As the rocket drew closer to its destination, Buzz was buzzing around, Michael was getting hungrier by the minute, and Neil was getting a headache. Neil was beginning to wonder if they would ever get there, when the cameraman shouted: “ There it is! The moon! We’ll be coming round the moon-tain when YOU SPEED IT UP!!!” he shouted at the driver.

“Quiet! I’m working on avoiding these meteors! With luck we’ll be there in under an hour!” hollered Driver Bob. “I want salted peanuts,” said Michael wearily.

“Fine then!” said Neil. “We’ll throw you into space, and you’ll swim through the no air back to earth, holding your breath, and buy them at the store. How’s that!”

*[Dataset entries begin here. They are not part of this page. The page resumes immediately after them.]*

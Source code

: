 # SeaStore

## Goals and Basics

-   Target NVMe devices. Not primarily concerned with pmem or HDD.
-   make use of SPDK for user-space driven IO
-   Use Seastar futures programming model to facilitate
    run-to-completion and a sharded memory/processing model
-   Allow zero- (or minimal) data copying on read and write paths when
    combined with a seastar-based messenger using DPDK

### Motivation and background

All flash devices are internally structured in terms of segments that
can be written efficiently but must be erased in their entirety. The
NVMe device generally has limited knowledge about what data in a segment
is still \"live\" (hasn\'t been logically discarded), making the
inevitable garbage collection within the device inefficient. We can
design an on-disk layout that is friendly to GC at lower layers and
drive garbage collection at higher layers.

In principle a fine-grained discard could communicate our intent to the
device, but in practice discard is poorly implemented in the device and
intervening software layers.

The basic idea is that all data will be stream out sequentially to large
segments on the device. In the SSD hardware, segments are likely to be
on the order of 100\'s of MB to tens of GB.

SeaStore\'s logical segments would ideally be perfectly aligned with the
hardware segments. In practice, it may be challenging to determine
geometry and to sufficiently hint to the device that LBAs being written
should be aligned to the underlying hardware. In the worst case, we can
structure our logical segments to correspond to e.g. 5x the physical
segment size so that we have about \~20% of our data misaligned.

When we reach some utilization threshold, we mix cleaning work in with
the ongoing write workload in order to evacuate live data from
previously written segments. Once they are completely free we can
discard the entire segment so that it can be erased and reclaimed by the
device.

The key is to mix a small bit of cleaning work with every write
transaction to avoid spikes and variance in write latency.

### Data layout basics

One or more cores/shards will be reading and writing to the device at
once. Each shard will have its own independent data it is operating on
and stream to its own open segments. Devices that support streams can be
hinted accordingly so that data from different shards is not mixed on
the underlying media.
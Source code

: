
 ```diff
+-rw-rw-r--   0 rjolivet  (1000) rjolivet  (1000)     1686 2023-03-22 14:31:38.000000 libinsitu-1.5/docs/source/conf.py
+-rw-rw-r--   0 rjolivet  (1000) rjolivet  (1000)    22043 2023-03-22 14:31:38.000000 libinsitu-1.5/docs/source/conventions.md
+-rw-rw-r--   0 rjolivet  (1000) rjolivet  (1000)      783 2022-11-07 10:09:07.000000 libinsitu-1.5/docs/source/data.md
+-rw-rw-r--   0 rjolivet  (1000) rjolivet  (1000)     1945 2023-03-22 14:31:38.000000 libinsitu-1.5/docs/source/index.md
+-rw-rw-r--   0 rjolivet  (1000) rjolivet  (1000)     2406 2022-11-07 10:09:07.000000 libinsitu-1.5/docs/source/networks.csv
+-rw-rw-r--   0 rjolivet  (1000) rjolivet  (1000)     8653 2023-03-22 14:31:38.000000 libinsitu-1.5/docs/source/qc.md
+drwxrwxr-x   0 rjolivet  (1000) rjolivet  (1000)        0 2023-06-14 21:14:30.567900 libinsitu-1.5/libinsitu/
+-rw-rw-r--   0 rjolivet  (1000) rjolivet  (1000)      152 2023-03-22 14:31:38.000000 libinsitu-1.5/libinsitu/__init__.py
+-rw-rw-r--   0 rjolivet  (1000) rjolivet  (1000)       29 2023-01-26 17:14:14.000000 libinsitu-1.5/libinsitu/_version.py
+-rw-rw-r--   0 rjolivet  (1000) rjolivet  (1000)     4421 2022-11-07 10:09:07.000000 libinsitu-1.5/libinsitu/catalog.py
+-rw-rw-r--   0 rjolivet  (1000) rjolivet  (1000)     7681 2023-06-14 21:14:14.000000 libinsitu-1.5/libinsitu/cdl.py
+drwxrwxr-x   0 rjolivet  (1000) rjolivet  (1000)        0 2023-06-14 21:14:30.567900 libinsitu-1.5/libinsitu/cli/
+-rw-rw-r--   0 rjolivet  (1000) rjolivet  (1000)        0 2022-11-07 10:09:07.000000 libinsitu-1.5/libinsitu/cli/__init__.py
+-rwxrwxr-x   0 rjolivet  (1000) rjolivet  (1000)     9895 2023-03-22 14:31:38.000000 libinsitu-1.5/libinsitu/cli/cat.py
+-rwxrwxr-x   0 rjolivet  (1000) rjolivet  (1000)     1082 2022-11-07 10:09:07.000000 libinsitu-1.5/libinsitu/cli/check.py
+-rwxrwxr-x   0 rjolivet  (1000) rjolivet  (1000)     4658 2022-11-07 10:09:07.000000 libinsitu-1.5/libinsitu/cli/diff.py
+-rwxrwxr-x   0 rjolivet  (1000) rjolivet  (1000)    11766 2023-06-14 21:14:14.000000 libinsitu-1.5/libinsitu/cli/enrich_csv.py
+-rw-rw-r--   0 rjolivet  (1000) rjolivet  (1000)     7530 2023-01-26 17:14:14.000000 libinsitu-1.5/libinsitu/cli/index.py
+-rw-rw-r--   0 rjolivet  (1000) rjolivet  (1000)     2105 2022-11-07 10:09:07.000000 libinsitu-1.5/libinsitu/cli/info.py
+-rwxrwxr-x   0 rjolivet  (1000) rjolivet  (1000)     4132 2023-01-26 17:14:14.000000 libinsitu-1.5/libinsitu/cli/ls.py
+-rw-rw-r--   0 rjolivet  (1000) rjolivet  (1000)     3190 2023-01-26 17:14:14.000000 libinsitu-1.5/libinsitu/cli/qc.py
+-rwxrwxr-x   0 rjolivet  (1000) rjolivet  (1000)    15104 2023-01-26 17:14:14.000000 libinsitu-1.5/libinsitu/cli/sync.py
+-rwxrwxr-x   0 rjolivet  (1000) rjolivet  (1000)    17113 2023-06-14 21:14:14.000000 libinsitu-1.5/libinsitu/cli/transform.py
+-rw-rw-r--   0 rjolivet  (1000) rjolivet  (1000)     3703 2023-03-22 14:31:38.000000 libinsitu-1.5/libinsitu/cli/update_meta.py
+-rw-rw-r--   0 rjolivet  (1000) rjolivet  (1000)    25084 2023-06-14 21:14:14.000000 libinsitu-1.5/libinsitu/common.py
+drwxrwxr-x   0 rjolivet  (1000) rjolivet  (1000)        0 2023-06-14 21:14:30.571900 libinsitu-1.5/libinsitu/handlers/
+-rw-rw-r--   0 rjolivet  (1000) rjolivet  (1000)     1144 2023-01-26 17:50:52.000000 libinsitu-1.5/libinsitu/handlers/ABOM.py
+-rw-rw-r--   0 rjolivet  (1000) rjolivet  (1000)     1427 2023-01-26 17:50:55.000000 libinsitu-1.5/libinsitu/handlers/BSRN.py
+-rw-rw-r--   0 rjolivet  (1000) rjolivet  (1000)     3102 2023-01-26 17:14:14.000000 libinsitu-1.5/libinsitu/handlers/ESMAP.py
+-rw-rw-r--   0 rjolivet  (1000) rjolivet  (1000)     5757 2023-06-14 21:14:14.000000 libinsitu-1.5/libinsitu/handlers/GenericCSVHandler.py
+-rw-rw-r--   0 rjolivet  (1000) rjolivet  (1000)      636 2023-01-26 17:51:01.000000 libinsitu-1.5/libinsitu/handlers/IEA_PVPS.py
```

“On second thought, I’d like to order some space nuggets. I don’t have enough energy to swim back to earth,” said Michael. “I can see the moon!!!,” screamed Buzz. “Looks like we’re going to crash!,” Michael said, frightened. “We are NOT going to crash,” said Driver Bob. “The moon just looks so big now that we are so close,”. As the shuttle neared the moon they ALL started to get excited. “It’s finally time,” Neil thought in his head, “It’s finally time.” Neil got butterflies in his stomach just as they were about 3 feet away from the moon. The cameraman got his camera ready, they were going to try to stream it live. Billions of people back home were sitting at their little box televisions. Michael’s family and Buzz’s family were at Neil’s house all huddled around the tv, waiting. They have been sitting there for nearly 6 hours watching a little black and white screen while eating homemade cookies Neil’s mom had made. It was very exciting. They all got their space suits on- even the cameraman! You could tell that they were ready. The cameraman yelled, “ACTION!”…..to be continued. By Summer and Mae

5 Comments

  1. It is funny when the three of them are all talking to each other. It is a very long story that you and Summer made. I like it.

  2. Thanks! It was fun!

  3. I really love how you added detail from when he was young. I wonder what else he did when he was young? I wish that this story was a little longer. PS there is more than one moon in space. It would be better if you said (the one and only earth’s moon)

  4. I like that you wrote about Neil Armstrong. I wish that you wrote more about Neil. I wonder when they are going to come back to earth.

  5. I will definitely write more Leila. I’m certain that he’ll come back someday. Don’t worry about him Leila. He’s already dead.